Right now, I cannot join any computers to the new primary UCS server. When logging into the UCS web console, I’m told (repeatedly) that a “Domain Join” module script needs to be run. It fails when I try and try and try to get it to run. I’ve ultimately found this error in the Domain Join log via the UCS Web console:

RUNNING 98univention-samba4-saml-kerberos.inst
2022-06-14 16:21:34.487832395-05:00 (in joinscript_init)
could not obtain current kerberos secret for sso user
__JOINERR__:FAILED: /usr/lib/univention-install/98univention-samba4-saml-kerberos.inst

Strangely, EXITCODE=0 seems more like a success than a failure, yet the script constantly comes back again and again as Pending.

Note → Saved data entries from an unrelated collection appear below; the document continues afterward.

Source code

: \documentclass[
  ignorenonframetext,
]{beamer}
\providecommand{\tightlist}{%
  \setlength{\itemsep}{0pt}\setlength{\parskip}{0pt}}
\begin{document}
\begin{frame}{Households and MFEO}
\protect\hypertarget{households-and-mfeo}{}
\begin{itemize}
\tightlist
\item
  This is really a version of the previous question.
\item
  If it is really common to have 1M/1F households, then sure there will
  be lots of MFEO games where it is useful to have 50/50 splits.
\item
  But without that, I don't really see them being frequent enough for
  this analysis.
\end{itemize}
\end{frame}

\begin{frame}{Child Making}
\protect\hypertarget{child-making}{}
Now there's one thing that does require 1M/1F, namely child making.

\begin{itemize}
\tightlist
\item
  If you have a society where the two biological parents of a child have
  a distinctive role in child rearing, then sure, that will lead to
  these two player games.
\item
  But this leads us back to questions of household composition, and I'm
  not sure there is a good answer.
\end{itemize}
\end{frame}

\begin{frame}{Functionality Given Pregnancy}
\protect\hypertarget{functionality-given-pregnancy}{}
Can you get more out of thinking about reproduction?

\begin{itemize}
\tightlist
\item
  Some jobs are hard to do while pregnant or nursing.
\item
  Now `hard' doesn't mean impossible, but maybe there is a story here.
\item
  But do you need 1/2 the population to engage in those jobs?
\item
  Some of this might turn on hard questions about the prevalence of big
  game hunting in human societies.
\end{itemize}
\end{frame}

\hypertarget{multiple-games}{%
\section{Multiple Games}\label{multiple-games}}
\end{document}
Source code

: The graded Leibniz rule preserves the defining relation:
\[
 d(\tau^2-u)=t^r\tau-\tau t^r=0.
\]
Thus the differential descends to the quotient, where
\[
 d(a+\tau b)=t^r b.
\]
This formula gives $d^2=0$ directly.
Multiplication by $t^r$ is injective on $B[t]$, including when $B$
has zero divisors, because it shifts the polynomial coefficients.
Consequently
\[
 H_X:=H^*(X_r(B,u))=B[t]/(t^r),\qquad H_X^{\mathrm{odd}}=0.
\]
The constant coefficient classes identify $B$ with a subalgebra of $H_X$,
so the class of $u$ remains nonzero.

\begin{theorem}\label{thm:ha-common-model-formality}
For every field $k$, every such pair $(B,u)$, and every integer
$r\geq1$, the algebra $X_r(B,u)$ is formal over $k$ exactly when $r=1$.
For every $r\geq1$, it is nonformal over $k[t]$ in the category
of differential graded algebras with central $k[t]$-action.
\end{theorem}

Regarding the sso user, it is one of several objects that failed during the backup2master process. Strangely, all of the affected objects were in both SAMBA and LDAP. I confirmed every one of them by hand, yet they were throwing errors in /var/log/univention/connector-s4.log. Per the documentation, I manually verified and then removed them all from the sqlite database. However, the sso-user keeps coming back up as failing to sync (usually after trying to re-run 98univention-samba4-saml-kerberos.inst). The stack dump for the sso-user is:

14.06.2022 15:39:05.266 LDAP        (PROCESS): sync AD > UCS: Resync rejected dn: 'CN=ucs-sso,CN=Users,DC=redacted,DC=tld'
14.06.2022 15:39:05.275 LDAP        (PROCESS): sync AD > UCS: [          user] [    modify] 'uid=ucs-sso,cn=users,dc=redacted,dc=tld'
14.06.2022 15:39:05.289 LDAP        (ERROR  ): Unknown Exception during sync_to_ucs
14.06.2022 15:39:05.289 LDAP        (ERROR  ): Traceback (most recent call last):
  File "/usr/lib/python3/dist-packages/univention/admin/handlers/users/user.py", line 2299, in __allocate_rid
    return self.request_lock('sid', sid)
  File "/usr/lib/python3/dist-packages/univention/admin/handlers/__init__.py", line 1693, in request_lock
    value = univention.admin.allocators.request(self.lo, self.position, name, value)
  File "/usr/lib/python3/dist-packages/univention/admin/allocators.py", line 209, in request
    return acquireUnique(lo, position, type, value, _type2attr[type], scope=_type2scope[type])
  File "/usr/lib/python3/dist-packages/univention/admin/allocators.py", line 198, in acquireUnique
    univention.admin.locking.lock(lo, position, type, value.encode('utf-8'), scope=scope)
  File "/usr/lib/python3/dist-packages/univention/admin/locking.py", line 121, in lock
    raise univention.admin.uexceptions.noLock(_('The attribute %r could not get locked.') % (type,))
univention.admin.uexceptions.noLock: The attribute 'sid' could not get locked.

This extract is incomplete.